Die Fördergelder der Bundesregierung seien äußerst effektiv verwendet worden, erläuterte Bulmahn. Das Deutsche Institut für Wirtschaftsforschung, DIW, hat in einer modellhaften Gegenüberstellung der Einnahmen und Ausgaben errechnet, dass die staatlichen Investitionen in den Elektronikbereich der Region Dresden in Höhe von 1,2 Milliarden Euro bereits bis 2003 durch Steuern an den Staat zurückgeflossen sind. Bis 2010 werden sogar Überschüsse von sechs Milliarden Euro erwartet.

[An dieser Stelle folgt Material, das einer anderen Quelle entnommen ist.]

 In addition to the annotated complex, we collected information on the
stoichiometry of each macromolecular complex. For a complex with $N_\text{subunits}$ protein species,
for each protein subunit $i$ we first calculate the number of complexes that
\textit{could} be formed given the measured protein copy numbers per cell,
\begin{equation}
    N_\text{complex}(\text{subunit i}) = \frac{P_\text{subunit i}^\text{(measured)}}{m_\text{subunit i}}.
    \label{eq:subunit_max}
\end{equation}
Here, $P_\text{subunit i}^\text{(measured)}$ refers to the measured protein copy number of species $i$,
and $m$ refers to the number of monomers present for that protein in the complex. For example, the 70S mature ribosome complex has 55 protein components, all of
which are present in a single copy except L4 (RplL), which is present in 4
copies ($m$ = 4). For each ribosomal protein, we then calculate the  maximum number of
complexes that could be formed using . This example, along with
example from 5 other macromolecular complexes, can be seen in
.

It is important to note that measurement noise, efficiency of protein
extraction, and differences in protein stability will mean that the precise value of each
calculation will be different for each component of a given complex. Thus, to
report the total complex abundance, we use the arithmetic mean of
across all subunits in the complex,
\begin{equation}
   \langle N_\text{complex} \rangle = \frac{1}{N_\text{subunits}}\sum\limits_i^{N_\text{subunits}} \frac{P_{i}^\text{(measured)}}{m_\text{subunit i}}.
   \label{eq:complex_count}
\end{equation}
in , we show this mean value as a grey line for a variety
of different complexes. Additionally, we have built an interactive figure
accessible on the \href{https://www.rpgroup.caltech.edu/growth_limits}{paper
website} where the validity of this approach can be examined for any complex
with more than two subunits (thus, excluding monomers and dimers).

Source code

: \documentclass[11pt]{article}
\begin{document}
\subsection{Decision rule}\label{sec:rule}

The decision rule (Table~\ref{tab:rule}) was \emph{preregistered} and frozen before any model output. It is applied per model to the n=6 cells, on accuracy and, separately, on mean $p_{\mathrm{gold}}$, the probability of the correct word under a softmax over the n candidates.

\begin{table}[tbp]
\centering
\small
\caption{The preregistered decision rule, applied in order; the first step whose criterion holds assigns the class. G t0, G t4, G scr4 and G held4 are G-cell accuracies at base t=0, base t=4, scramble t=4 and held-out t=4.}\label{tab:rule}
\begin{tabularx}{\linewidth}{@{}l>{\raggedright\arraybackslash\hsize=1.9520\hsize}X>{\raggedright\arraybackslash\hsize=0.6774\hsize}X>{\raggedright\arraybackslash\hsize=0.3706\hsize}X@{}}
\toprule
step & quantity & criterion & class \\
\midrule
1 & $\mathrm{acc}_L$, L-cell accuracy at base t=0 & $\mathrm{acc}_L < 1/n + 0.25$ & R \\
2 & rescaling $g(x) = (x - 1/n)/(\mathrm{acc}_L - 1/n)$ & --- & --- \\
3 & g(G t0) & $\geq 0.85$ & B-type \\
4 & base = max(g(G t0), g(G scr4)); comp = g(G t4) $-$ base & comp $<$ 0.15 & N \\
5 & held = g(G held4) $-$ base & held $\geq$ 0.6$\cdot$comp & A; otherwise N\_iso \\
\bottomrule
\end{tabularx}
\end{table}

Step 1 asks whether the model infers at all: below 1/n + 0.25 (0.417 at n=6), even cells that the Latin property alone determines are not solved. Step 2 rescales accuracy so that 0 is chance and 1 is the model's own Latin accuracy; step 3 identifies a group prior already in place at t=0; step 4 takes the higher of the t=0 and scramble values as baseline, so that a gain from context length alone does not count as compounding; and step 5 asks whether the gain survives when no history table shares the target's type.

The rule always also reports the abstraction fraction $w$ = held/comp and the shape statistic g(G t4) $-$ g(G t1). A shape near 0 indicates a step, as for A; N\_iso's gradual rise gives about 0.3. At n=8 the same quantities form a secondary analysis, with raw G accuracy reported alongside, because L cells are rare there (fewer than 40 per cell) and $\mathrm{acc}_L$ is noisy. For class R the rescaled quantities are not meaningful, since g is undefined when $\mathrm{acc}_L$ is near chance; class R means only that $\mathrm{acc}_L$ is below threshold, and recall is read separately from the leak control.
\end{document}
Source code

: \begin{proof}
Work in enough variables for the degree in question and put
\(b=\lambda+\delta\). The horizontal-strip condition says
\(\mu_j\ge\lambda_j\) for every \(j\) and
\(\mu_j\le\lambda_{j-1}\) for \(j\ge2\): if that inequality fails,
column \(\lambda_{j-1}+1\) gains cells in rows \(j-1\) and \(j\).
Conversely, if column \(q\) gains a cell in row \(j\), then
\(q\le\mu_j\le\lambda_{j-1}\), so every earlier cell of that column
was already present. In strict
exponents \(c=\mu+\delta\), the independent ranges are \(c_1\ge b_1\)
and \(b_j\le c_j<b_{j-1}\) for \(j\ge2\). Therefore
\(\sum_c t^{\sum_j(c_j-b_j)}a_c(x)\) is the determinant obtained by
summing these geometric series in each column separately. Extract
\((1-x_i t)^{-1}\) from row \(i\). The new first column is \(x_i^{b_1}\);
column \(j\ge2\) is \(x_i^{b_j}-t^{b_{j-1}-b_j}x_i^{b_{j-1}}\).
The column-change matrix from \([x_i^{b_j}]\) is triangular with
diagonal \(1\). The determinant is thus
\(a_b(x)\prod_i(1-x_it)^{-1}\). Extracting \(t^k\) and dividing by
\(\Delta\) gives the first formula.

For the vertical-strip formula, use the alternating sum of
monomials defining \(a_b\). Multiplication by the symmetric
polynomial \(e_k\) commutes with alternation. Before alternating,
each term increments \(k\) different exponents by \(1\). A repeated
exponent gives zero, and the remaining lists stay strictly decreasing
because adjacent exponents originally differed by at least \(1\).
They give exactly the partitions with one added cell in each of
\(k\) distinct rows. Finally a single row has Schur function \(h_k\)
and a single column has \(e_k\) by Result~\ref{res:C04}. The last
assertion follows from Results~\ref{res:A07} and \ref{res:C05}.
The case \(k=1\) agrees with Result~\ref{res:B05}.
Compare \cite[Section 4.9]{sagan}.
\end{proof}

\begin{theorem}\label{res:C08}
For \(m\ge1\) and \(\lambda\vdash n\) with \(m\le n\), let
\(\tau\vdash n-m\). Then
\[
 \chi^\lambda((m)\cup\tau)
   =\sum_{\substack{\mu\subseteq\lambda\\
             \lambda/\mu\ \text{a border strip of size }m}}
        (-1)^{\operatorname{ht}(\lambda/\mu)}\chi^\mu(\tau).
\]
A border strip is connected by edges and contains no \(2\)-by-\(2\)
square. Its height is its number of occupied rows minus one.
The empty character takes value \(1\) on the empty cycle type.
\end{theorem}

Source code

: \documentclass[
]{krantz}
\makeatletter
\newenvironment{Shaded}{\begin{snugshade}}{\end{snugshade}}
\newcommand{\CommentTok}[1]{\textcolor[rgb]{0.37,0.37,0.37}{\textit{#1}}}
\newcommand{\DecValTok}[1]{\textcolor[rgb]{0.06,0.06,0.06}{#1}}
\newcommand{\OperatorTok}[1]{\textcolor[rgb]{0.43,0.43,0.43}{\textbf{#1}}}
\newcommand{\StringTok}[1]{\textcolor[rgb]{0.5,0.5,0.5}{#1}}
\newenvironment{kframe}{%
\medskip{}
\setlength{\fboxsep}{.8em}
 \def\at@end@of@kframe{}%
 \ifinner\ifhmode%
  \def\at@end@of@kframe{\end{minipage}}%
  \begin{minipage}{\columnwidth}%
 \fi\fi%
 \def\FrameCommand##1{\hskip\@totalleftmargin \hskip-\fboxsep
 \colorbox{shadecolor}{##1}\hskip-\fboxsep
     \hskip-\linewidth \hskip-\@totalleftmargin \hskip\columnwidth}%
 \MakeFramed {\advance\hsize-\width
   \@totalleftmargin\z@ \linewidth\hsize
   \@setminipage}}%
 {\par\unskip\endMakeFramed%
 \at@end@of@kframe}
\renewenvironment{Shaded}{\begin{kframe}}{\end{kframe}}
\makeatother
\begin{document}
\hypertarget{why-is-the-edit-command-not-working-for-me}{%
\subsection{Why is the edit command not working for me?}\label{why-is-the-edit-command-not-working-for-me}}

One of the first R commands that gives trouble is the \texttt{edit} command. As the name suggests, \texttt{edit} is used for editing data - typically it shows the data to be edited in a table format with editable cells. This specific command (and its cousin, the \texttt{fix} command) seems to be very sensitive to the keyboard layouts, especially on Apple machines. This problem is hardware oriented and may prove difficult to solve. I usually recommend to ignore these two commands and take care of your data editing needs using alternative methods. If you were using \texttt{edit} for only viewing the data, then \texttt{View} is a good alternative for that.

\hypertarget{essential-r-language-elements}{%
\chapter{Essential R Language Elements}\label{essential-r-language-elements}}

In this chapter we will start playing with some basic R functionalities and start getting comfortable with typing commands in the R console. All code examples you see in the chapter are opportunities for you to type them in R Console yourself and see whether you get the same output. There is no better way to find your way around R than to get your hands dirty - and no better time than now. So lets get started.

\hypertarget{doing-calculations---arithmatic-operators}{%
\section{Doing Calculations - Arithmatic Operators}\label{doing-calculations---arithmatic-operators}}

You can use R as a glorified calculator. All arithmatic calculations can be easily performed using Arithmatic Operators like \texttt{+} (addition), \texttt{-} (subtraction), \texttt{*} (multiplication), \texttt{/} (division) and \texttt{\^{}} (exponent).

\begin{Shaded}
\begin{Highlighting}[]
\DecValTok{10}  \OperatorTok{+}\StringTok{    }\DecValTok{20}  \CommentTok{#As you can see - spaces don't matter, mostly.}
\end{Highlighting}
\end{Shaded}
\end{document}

Die Bundesforschungsministerin erklärte anlässlich der Grundsteinlegung der 300-mm-FabX weiter: "Spitzentechnologien haben eine enorme Bedeutung, um Deutschland in einer Innovationsoffensive weiter nach vorne zu bringen. Die Entwicklung des Elektronikstandorts Dresden ist ein besonders vorbildliches Beispiel für die enge Verbindung zwischen stark wachsenden High-Tech-Branchen und der Schaffung neuer Arbeitsplätze."